Work to be completed: Could you find every line in the records below that contains the word "label" and copy it?

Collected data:

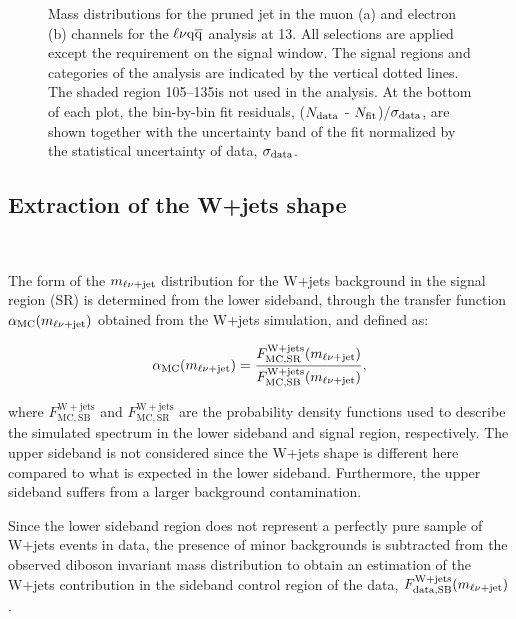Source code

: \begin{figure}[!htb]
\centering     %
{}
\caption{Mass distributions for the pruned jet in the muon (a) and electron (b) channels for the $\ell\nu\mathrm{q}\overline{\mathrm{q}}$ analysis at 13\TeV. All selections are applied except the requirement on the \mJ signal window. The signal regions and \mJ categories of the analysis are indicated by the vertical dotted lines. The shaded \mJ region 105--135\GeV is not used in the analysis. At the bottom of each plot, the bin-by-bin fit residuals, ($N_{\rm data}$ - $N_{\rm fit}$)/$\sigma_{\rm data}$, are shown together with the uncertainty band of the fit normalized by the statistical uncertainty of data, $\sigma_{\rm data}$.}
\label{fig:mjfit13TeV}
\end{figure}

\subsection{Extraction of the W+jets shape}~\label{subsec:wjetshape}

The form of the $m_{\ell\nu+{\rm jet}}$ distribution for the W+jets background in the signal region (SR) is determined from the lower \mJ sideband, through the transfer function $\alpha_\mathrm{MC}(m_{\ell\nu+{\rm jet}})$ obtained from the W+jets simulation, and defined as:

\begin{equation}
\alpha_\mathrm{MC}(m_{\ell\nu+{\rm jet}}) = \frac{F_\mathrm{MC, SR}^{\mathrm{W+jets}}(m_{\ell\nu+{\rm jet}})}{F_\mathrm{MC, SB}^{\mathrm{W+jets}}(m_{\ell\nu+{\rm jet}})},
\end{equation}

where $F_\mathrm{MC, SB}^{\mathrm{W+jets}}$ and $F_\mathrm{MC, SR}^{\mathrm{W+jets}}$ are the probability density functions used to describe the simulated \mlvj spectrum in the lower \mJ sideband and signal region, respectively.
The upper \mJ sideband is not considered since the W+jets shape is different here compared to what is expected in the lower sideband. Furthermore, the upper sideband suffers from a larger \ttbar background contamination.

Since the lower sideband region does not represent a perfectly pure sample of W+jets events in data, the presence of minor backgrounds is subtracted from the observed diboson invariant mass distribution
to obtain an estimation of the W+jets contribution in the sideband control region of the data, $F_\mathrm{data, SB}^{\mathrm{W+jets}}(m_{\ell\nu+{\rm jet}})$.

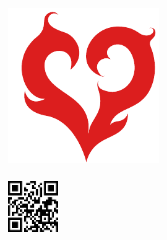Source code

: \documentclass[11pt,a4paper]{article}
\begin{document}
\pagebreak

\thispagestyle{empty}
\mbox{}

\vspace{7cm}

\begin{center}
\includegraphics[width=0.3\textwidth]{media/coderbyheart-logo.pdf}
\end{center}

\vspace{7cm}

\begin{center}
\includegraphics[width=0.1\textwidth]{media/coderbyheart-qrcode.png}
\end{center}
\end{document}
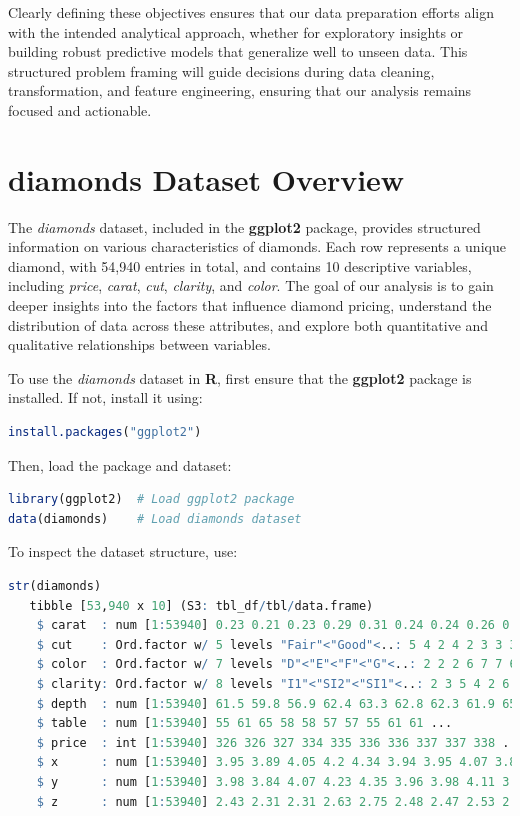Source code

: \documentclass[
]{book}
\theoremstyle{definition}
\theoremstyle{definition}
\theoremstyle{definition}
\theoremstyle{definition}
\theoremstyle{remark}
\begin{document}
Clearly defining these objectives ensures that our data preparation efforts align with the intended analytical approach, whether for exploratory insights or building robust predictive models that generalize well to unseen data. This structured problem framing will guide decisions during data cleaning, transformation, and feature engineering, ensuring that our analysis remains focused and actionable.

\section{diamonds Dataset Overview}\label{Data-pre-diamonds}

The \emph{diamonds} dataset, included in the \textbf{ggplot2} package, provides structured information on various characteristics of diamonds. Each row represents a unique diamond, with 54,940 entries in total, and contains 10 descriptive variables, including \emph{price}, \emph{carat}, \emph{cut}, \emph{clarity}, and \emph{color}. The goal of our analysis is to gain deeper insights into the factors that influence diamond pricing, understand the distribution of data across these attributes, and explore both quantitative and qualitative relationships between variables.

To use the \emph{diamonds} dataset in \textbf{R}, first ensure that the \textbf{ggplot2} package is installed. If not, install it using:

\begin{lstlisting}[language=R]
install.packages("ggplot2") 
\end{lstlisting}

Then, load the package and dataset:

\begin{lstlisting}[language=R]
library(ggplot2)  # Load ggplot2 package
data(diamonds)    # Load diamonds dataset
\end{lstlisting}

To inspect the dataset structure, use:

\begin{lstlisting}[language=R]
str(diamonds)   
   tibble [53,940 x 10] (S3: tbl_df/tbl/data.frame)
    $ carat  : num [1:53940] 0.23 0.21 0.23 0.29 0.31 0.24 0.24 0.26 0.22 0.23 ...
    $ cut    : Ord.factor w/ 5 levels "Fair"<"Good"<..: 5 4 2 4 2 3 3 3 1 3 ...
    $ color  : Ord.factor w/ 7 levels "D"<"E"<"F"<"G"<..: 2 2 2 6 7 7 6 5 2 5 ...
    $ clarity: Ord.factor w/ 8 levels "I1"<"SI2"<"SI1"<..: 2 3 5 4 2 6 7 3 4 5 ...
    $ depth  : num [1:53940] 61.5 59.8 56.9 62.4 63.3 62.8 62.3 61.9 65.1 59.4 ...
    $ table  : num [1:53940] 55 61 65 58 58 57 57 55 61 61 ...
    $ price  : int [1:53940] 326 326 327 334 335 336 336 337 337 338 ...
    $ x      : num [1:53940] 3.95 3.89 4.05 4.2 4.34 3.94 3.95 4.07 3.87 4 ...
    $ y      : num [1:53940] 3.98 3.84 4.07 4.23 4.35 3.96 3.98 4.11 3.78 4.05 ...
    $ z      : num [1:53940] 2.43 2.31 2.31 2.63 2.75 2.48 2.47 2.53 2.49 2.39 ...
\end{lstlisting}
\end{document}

Result of this task:
\label{fig:mjfit13TeV}
\subsection{Extraction of the W+jets shape}~\label{subsec:wjetshape}
\section{diamonds Dataset Overview}\label{Data-pre-diamonds}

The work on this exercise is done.